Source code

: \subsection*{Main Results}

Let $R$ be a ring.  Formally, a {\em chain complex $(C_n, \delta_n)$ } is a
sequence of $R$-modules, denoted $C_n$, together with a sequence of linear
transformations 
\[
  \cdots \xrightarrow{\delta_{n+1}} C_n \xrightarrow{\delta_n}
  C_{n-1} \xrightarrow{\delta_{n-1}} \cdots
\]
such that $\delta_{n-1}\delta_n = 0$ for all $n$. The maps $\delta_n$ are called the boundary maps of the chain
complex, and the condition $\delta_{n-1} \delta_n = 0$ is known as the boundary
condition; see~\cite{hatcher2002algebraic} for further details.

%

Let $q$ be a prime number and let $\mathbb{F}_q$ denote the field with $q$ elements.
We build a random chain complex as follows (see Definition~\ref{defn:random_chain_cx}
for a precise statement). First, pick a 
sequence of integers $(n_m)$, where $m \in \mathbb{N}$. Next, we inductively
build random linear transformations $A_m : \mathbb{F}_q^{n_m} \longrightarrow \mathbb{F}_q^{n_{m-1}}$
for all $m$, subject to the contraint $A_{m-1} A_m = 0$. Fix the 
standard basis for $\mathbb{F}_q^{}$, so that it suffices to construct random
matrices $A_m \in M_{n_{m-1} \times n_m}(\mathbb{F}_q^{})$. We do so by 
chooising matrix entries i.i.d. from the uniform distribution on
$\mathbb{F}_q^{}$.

- - -

--- Problem details ---
Repeat the listing in its entirety, keeping each line as it is.

--- Your solution ---
Source code

: \subsection*{Main Results}

Let $R$ be a ring.  Formally, a {\em chain complex $(C_n, \delta_n)$ } is a
sequence of $R$-modules, denoted $C_n$, together with a sequence of linear
transformations 
\[
  \cdots \xrightarrow{\delta_{n+1}} C_n \xrightarrow{\delta_n}
  C_{n-1} \xrightarrow{\delta_{n-1}} \cdots
\]
such that $\delta_{n-1}\delta_n = 0$ for all $n$. The maps $\delta_n$ are called the boundary maps of the chain
complex, and the condition $\delta_{n-1} \delta_n = 0$ is known as the boundary
condition; see~\cite{hatcher2002algebraic} for further details.

%

Let $q$ be a prime number and let $\mathbb{F}_q$ denote the field with $q$ elements.
We build a random chain complex as follows (see Definition~\ref{defn:random_chain_cx}
for a precise statement). First, pick a 
sequence of integers $(n_m)$, where $m \in \mathbb{N}$. Next, we inductively
build random linear transformations $A_m : \mathbb{F}_q^{n_m} \longrightarrow \mathbb{F}_q^{n_{m-1}}$
for all $m$, subject to the contraint $A_{m-1} A_m = 0$. Fix the 
standard basis for $\mathbb{F}_q^{}$, so that it suffices to construct random
matrices $A_m \in M_{n_{m-1} \times n_m}(\mathbb{F}_q^{})$. We do so by 
chooising matrix entries i.i.d. from the uniform distribution on
$\mathbb{F}_q^{}$.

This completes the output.